━━━━━ Records for this task

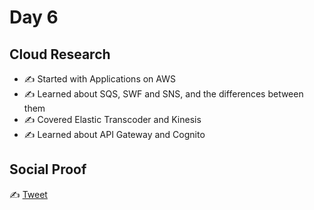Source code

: # Day 6

## Cloud Research

- ✍️ Started with Applications on AWS
- ✍️ Learned about SQS, SWF and SNS, and the differences between them
- ✍️ Covered Elastic Transcoder and Kinesis
- ✍️ Learned about API Gateway and Cognito

## Social Proof

✍️ [Tweet](https://twitter.com/afraz_momin/status/1289667244897648640?s=20)

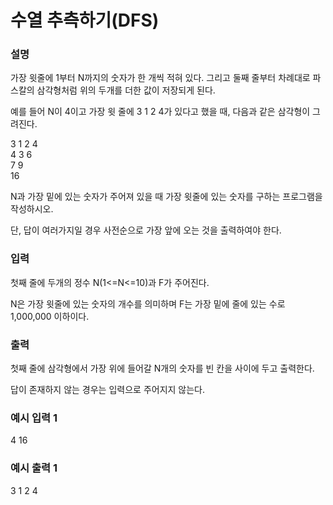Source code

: # 수열 추측하기(DFS)

<h3>설명</h3>

가장 윗줄에 1부터 N까지의 숫자가 한 개씩 적혀 있다. 그리고 둘째 줄부터 차례대로 파스칼의 삼각형처럼 위의 두개를 더한 값이 저장되게 된다.

예를 들어 N이 4이고 가장 윗 줄에 3 1 2 4가 있다고 했을 때, 다음과 같은 삼각형이 그려진다.

3 1 2 4<br>
4 3 6<br>
7 9<br>
16

N과 가장 밑에 있는 숫자가 주어져 있을 때 가장 윗줄에 있는 숫자를 구하는 프로그램을 작성하시오.

단, 답이 여러가지일 경우 사전순으로 가장 앞에 오는 것을 출력하여야 한다.

<h3>입력</h3>

첫째 줄에 두개의 정수 N(1<=N<=10)과 F가 주어진다.

N은 가장 윗줄에 있는 숫자의 개수를 의미하며 F는 가장 밑에 줄에 있는 수로 1,000,000 이하이다.

<h3>출력</h3>

첫째 줄에 삼각형에서 가장 위에 들어갈 N개의 숫자를 빈 칸을 사이에 두고 출력한다.

답이 존재하지 않는 경우는 입력으로 주어지지 않는다.

<h3>예시 입력 1</h3>

4 16

<h3>예시 출력 1</h3>

3 1 2 4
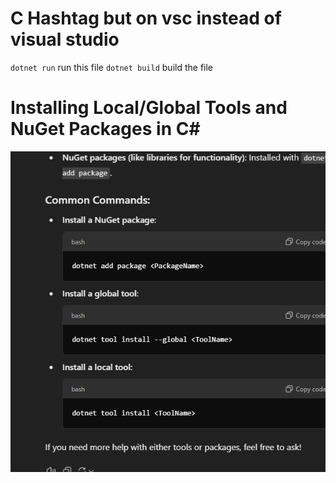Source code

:# C Hashtag but on vsc instead of visual studio
`dotnet run` run this file 
`dotnet build` build the file 


# Installing Local/Global Tools  and NuGet Packages in C#  
![alt text](image.png)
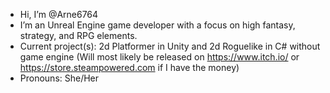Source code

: -  Hi, I’m @Arne6764
-  I’m an Unreal Engine game developer with a focus on high fantasy, strategy, and RPG elements.
-  Current project(s): 2d Platformer in Unity and 2d Roguelike in C# without game engine (Will most likely be released on https://www.itch.io/ or https://store.steampowered.com if I have the money)
-  Pronouns: She/Her

<!---
Arne6764/Arne6764 is a ✨ special ✨ repository because its `README.md` (this file) appears on your GitHub profile.
You can click the Preview link to take a look at your changes.
--->
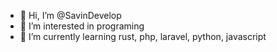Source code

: - 👋 Hi, I’m @SavinDevelop
- 👀 I’m interested in programing
- 🌱 I’m currently learning rust, php, laravel, python, javascript


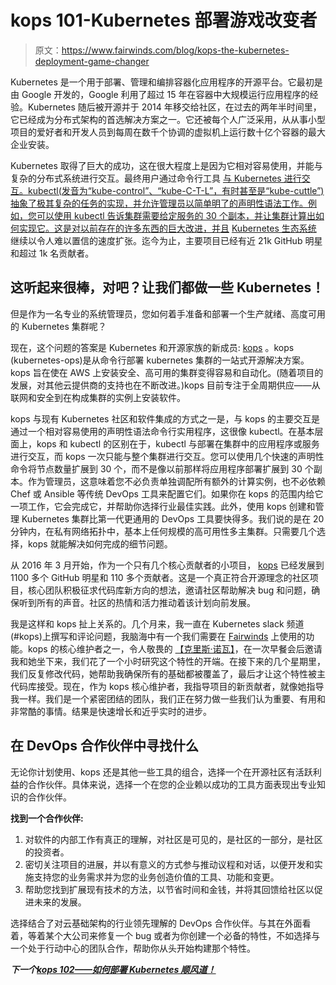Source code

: # kops 101-Kubernetes 部署游戏改变者

> 原文：<https://www.fairwinds.com/blog/kops-the-kubernetes-deployment-game-changer>

 Kubernetes 是一个用于部署、管理和编排容器化应用程序的开源平台。它最初是由 Google 开发的，Google 利用了超过 15 年在容器中大规模运行应用程序的经验。Kubernetes 随后被开源并于 2014 年移交给社区，在过去的两年半时间里，它已经成为分布式架构的首选解决方案之一。它还被每个人广泛采用，从从事小型项目的爱好者和开发人员到每周在数千个协调的虚拟机上运行数十亿个容器的最大企业安装。

Kubernetes 取得了巨大的成功，这在很大程度上是因为它相对容易使用，并能与复杂的分布式系统进行交互。最终用户通过命令行工具  [与 Kubernetes 进行交互。kubectl(发音为“kube-control”、“kube-C-T-L”，有时甚至是“kube-cuttle”)抽象了极其复杂的任务的实现，并允许管理员以简单明了的声明性语法工作。例如，您可以使用 kubectl 告诉集群需要给定服务的 30 个副本，并让集群计算出如何实现它。这是对以前存在的许多东西的巨大改进，并且](https://github.com/kubernetes/kubernetes/tree/master/docs/user-guide/kubectl) [Kubernetes 生态系统](https://github.com/kubernetes) 继续以令人难以置信的速度扩张。迄今为止，主要项目已经有近 21k GitHub 明星和超过 1k 名贡献者。

## 这听起来很棒，对吧？让我们都做一些 Kubernetes！

但是作为一名专业的系统管理员，您如何着手准备和部署一个生产就绪、高度可用的 Kubernetes 集群呢？

现在，这个问题的答案是 Kubernetes 和开源家族的新成员:  [kops](https://github.com/kubernetes/kops) 。kops (kubernetes-ops)是从命令行部署 kubernetes 集群的一站式开源解决方案。kops 旨在使在 AWS 上安装安全、高可用的集群变得容易和自动化。(随着项目的发展，对其他云提供商的支持也在不断改进。)kops 目前专注于全周期供应——从联网和安全到在构成集群的实例上安装软件。

kops 与现有 Kubernetes 社区和软件集成的方式之一是，与 kops 的主要交互是通过一个相对容易使用的声明性语法命令行实用程序，这很像 kubectl。在基本层面上，kops 和 kubectl 的区别在于，kubectl 与部署在集群中的应用程序或服务进行交互，而 kops 一次只能与整个集群进行交互。您可以使用几个快速的声明性命令将节点数量扩展到 30 个，而不是像以前那样将应用程序部署扩展到 30 个副本。作为管理员，这意味着您不必负责单独调配所有额外的计算实例，也不必依赖 Chef 或 Ansible 等传统 DevOps 工具来配置它们。如果你在 kops 的范围内给它一项工作，它会完成它，并帮助你选择行业最佳实践。此外，使用 kops 创建和管理 Kubernetes 集群比第一代更通用的 DevOps 工具要快得多。我们说的是在 20 分钟内，在私有网络拓扑中，基本上任何规模的高可用性多主集群。只需要几个选择，kops 就能解决如何完成的细节问题。

从 2016 年 3 月开始，作为一个只有几个核心贡献者的小项目，  [kops](https://github.com/kubernetes/kops) 已经发展到 1100 多个 GitHub 明星和 110 多个贡献者。这是一个真正符合开源理念的社区项目，核心团队积极征求代码库新方向的想法，邀请社区帮助解决 bug 和问题，确保听到所有的声音。社区的热情和活力推动着该计划向前发展。

我是这样和 kops 扯上关系的。几个月来，我一直在 Kubernetes slack 频道(#kops)上撰写和评论问题，我脑海中有一个我们需要在 [Fairwinds](/) 上使用的功能。kops 的核心维护者之一，令人敬畏的  [【克里斯·诺瓦】](https://github.com/kris-nova)，在一次早餐会后邀请我和她坐下来，我们花了一个小时研究这个特性的开端。在接下来的几个星期里，我们反复修改代码，她帮助我确保所有的基础都被覆盖了，最后才让这个特性被主代码库接受。现在，作为 kops 核心维护者，我指导项目的新贡献者，就像她指导我一样。我们是一个紧密团结的团队，我们正在努力做一些我们认为重要、有用和非常酷的事情。结果是快速增长和近乎实时的进步。

## 在 DevOps 合作伙伴中寻找什么

无论你计划使用、kops 还是其他一些工具的组合，选择一个在开源社区有活跃利益的合作伙伴。具体来说，选择一个在您的企业赖以成功的工具方面表现出专业知识的合作伙伴。

**找到一个合作伙伴:**

1.  对软件的内部工作有真正的理解，对社区是可见的，是社区的一部分，是社区的投资者。
2.  密切关注项目的进展，并以有意义的方式参与推动议程和对话，以便开发和实施支持您的业务需求并为您的业务创造价值的工具、功能和变更。
3.  帮助您找到扩展现有技术的方法，以节省时间和金钱，并将其回馈给社区以促进未来的发展。

选择结合了对云基础架构的行业领先理解的 DevOps 合作伙伴。与其在外面看着，等着某个大公司来修复一个 bug 或者为你创建一个必备的特性，不如选择与一个处于行动中心的团队合作，帮助你从头开始构建那个特性。

***下一个[kops 102——如何部署 Kubernetes 顺风道！](http://blog.reactiveops.com/kops-an-inside-look-at-deploying-kubernetes-on-aws-the-fairwinds-way)***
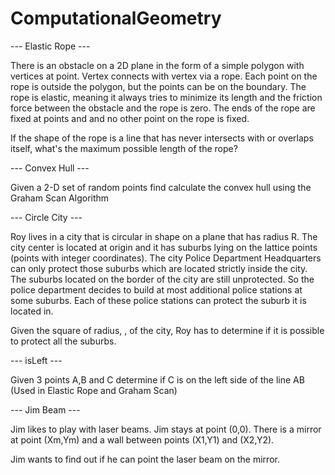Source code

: # ComputationalGeometry

--- Elastic Rope --- 

There is an obstacle on a 2D plane in the form of a simple polygon with vertices at point.
Vertex  connects with vertex  via a rope. Each point on the rope is outside the polygon,
but the points can be on the boundary. The rope is elastic, meaning it always tries to minimize its length
and the friction force between the obstacle and the rope is zero. The ends of the rope are fixed at points
and  and no other point on the rope is fixed.

If the shape of the rope is a line that has never intersects with or overlaps itself,
what's the maximum possible length of the rope?

--- Convex Hull ---

Given a 2-D set of random points find calculate the convex hull using the Graham Scan Algorithm

--- Circle City ---

Roy lives in a city that is circular in shape on a  plane that has radius R.
The city center is located at origin and it has suburbs lying on the lattice points (points with integer coordinates).
The city Police Department Headquarters can only protect those suburbs which are located strictly inside the city.
The suburbs located on the border of the city are still unprotected. So the police department decides to build at most
additional police stations at some suburbs. Each of these police stations can protect the suburb it is located in.

Given the square of radius, , of the city, Roy has to determine if it is possible to protect all the suburbs.

--- isLeft --- 

Given 3 points A,B and C determine if C is on the left side of the line AB (Used in Elastic Rope and Graham Scan)

--- Jim Beam --- 

Jim likes to play with laser beams. 
Jim stays at point (0,0). 
There is a mirror at point (Xm,Ym) and a wall between points (X1,Y1) and (X2,Y2).

Jim wants to find out if he can point the laser beam on the mirror.
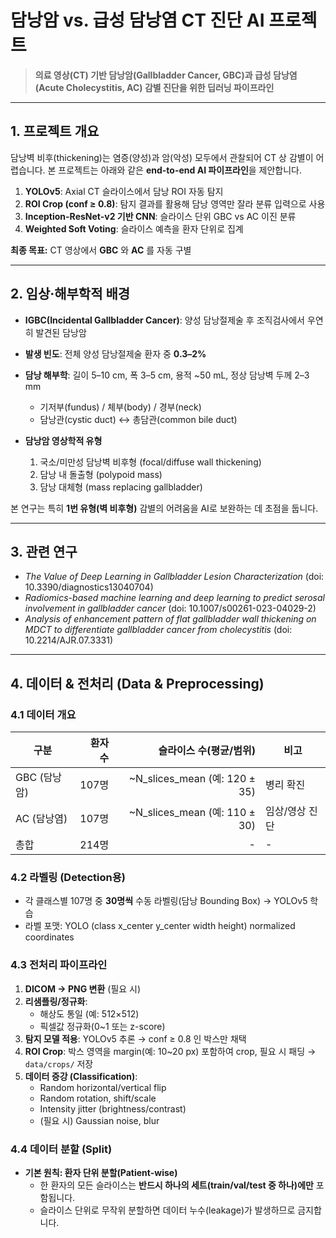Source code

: # 담낭암 vs. 급성 담낭염 CT 진단 AI 프로젝트

> **의료 영상(CT) 기반 담낭암(Gallbladder Cancer, GBC)과 급성 담낭염(Acute Cholecystitis, AC) 감별 진단을 위한 딥러닝 파이프라인**   

---

## 1. 프로젝트 개요
담낭벽 비후(thickening)는 염증(양성)과 암(악성) 모두에서 관찰되어 CT 상 감별이 어렵습니다. 본 프로젝트는 아래와 같은 **end-to-end AI 파이프라인**을 제안합니다.

1. **YOLOv5**: Axial CT 슬라이스에서 담낭 ROI 자동 탐지  
2. **ROI Crop (conf ≥ 0.8)**: 탐지 결과를 활용해 담낭 영역만 잘라 분류 입력으로 사용  
3. **Inception-ResNet-v2 기반 CNN**: 슬라이스 단위 GBC vs AC 이진 분류  
4. **Weighted Soft Voting**: 슬라이스 예측을 환자 단위로 집계

**최종 목표:** CT 영상에서 **GBC** 와 **AC** 를 자동 구별

---

## 2. 임상·해부학적 배경
- **IGBC(Incidental Gallbladder Cancer)**: 양성 담낭절제술 후 조직검사에서 우연히 발견된 담낭암  
- **발생 빈도**: 전체 양성 담낭절제술 환자 중 **0.3–2%**  
- **담낭 해부학**: 길이 5–10 cm, 폭 3–5 cm, 용적 ~50 mL, 정상 담낭벽 두께 2–3 mm  
  - 기저부(fundus) / 체부(body) / 경부(neck)  
  - 담낭관(cystic duct) ↔ 총담관(common bile duct)

- **담낭암 영상학적 유형**  
  1. 국소/미만성 담낭벽 비후형 (focal/diffuse wall thickening)  
  2. 담낭 내 돌출형 (polypoid mass)  
  3. 담낭 대체형 (mass replacing gallbladder)

본 연구는 특히 **1번 유형(벽 비후형)** 감별의 어려움을 AI로 보완하는 데 초점을 둡니다.

---

## 3. 관련 연구
- *The Value of Deep Learning in Gallbladder Lesion Characterization* (doi: 10.3390/diagnostics13040704)  
- *Radiomics-based machine learning and deep learning to predict serosal involvement in gallbladder cancer* (doi: 10.1007/s00261-023-04029-2)  
- *Analysis of enhancement pattern of flat gallbladder wall thickening on MDCT to differentiate gallbladder cancer from cholecystitis* (doi: 10.2214/AJR.07.3331)

---

## 4. 데이터 & 전처리 (Data & Preprocessing)

### 4.1 데이터 개요
| 구분 | 환자 수 | 슬라이스 수(평균/범위) | 비고 |
|-----|--------:|------------------------:|------|
| GBC (담낭암) | 107명 | ~N_slices_mean (예: 120 ± 35) | 병리 확진 |
| AC  (담낭염) | 107명 | ~N_slices_mean (예: 110 ± 30) | 임상/영상 진단 |
| 총합 | 214명 | - | - | 

### 4.2 라벨링 (Detection용)
- 각 클래스별 107명 중 **30명씩** 수동 라벨링(담낭 Bounding Box) → YOLOv5 학습  
- 라벨 포맷: YOLO (class x_center y_center width height) normalized coordinates

### 4.3 전처리 파이프라인
1. **DICOM → PNG 변환** (필요 시) 
2. **리샘플링/정규화**:  
   - 해상도 통일 (예: 512×512)  
   - 픽셀값 정규화(0~1 또는 z-score)  
3. **탐지 모델 적용**: YOLOv5 추론 → conf ≥ 0.8 인 박스만 채택  
4. **ROI Crop**: 박스 영역을 margin(예: 10~20 px) 포함하여 crop, 필요 시 패딩 → `data/crops/` 저장  
5. **데이터 증강 (Classification)**:  
   - Random horizontal/vertical flip  
   - Random rotation, shift/scale  
   - Intensity jitter (brightness/contrast)  
   - (필요 시) Gaussian noise, blur

### 4.4 데이터 분할 (Split) 
- **기본 원칙: 환자 단위 분할(Patient-wise)**  
  - 한 환자의 모든 슬라이스는 **반드시 하나의 세트(train/val/test 중 하나)에만** 포함됩니다.  
  - 슬라이스 단위로 무작위 분할하면 데이터 누수(leakage)가 발생하므로 금지합니다.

━━━━━━━━━━

### Your assignment
Up to and including the line with "Arne6764/Arne6764 is a", repeat every line from the top of the entries exactly, but not the pictures.

### Result of this exercise
Source code

: # Day 6

## Cloud Research

- ✍️ Started with Applications on AWS
- ✍️ Learned about SQS, SWF and SNS, and the differences between them
- ✍️ Covered Elastic Transcoder and Kinesis
- ✍️ Learned about API Gateway and Cognito

## Social Proof

✍️ [Tweet](https://twitter.com/afraz_momin/status/1289667244897648640?s=20)

Source code

: # 수열 추측하기(DFS)

<h3>설명</h3>

가장 윗줄에 1부터 N까지의 숫자가 한 개씩 적혀 있다. 그리고 둘째 줄부터 차례대로 파스칼의 삼각형처럼 위의 두개를 더한 값이 저장되게 된다.

예를 들어 N이 4이고 가장 윗 줄에 3 1 2 4가 있다고 했을 때, 다음과 같은 삼각형이 그려진다.

3 1 2 4<br>
4 3 6<br>
7 9<br>
16

N과 가장 밑에 있는 숫자가 주어져 있을 때 가장 윗줄에 있는 숫자를 구하는 프로그램을 작성하시오.

단, 답이 여러가지일 경우 사전순으로 가장 앞에 오는 것을 출력하여야 한다.

<h3>입력</h3>

첫째 줄에 두개의 정수 N(1<=N<=10)과 F가 주어진다.

N은 가장 윗줄에 있는 숫자의 개수를 의미하며 F는 가장 밑에 줄에 있는 수로 1,000,000 이하이다.

<h3>출력</h3>

첫째 줄에 삼각형에서 가장 위에 들어갈 N개의 숫자를 빈 칸을 사이에 두고 출력한다.

답이 존재하지 않는 경우는 입력으로 주어지지 않는다.

<h3>예시 입력 1</h3>

4 16

<h3>예시 출력 1</h3>

3 1 2 4
Source code

:# C Hashtag but on vsc instead of visual studio
`dotnet run` run this file 
`dotnet build` build the file 


# Installing Local/Global Tools  and NuGet Packages in C#  
![alt text](image.png)
Source code

: -  Hi, I’m @Arne6764
-  I’m an Unreal Engine game developer with a focus on high fantasy, strategy, and RPG elements.
-  Current project(s): 2d Platformer in Unity and 2d Roguelike in C# without game engine (Will most likely be released on https://www.itch.io/ or https://store.steampowered.com if I have the money)
-  Pronouns: She/Her

<!---
Arne6764/Arne6764 is a ✨ special ✨ repository because its `README.md` (this file) appears on your GitHub profile.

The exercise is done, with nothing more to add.